FRENCH CJ, HAYNE, CRENNAN, KIEFEL AND BELL JJ
The insuring clause (cl 2.1) relevantly provided that the respondents agreed to pay to the appellant:
“(a) all sums which You become legally liable to pay by way of compensation;
(b) all costs awarded against You;
in respect of … Property Damage happening during the Period of Insurance and caused by an Occurrence within the Territorial Limits in connection with Your Business.”
An “Occurrence” was defined to include an event which results in property damage (cl 1.6) and the definition of “Property Damage” included “physical damage to or loss or destruction of tangible property including any resulting loss of use of that property” (cl 1.11).
The issue on this appeal concerns the operation of the Efficacy Clause endorsed upon the Policy. Excluding the heading, as the Policy requires, the Clause was in these terms:
“The following additional EXCLUSION is added to this Policy:–
This Policy does not cover any liability arising directly or indirectly from or caused by, contributed to by or arising from:–
- the failure of any Product to germinate or grow or meet the level of growth or germination warranted or represented by the Insured; or
- the failure of any Product to correctly fulfil its intended use or function and/or meet the level of performance, quality, fitness or durability warranted or represented by the Insured.” (emphasis added)
The concern of the Efficacy Clause here under consideration is to exclude warranties and representations made by the insured about what their product might do or achieve. It has this much in common with the Efficacy Exclusion Clauses in Wyeth. The Efficacy Clause utilises the language of sale of goods, which is now also to be found in consumer protection legislation. Some representations need not be express. This may be the case where a product has an obvious use or function. Thus in the present case, the parties were agreed that the appellant could be taken to have represented that the seed sold was Jarra grass seed.

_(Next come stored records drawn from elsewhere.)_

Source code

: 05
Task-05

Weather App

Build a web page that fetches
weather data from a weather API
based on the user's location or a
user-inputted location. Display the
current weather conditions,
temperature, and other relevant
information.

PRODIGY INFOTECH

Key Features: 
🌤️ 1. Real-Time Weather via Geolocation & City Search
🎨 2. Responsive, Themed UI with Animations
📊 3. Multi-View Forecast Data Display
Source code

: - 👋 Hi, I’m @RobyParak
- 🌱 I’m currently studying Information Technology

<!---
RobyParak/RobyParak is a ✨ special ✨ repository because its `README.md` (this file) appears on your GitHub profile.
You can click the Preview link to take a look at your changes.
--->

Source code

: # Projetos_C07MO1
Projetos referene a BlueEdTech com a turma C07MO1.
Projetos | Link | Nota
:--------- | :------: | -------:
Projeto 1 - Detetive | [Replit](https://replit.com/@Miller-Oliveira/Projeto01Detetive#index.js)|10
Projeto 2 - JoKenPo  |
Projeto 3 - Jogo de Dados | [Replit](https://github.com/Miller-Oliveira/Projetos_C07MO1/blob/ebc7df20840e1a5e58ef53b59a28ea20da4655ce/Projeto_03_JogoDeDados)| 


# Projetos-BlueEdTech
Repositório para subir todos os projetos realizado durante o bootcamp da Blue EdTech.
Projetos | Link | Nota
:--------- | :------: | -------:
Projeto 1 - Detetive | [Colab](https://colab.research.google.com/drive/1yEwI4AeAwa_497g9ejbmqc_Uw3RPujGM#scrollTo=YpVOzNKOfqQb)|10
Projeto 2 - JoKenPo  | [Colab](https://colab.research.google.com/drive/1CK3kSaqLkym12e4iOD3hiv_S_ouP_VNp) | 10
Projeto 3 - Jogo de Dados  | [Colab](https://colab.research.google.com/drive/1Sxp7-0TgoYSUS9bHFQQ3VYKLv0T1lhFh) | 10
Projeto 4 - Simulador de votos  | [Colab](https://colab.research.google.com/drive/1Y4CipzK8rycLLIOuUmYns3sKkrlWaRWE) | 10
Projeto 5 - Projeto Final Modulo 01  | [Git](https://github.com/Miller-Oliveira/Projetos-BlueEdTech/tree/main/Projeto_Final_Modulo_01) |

More relevantly, the second limb of the Efficacy Clause here in question, like the clauses in Wyeth, intends to exclude liability when a product fails to achieve its intended purpose. In Wyeth that purpose, or use or function, was to benefit persons by alleviating their pre-existing condition. In the present case, the purpose of the seed was simply to become Jarra hay and seed.
These purposes may be contrasted with the liabilities which arose. In each case, liability arose because of damage inflicted by the product. As Langley J pointed out in Wyeth, it could not be doubted that the claimants were alleging that the drugs had caused them positive harm.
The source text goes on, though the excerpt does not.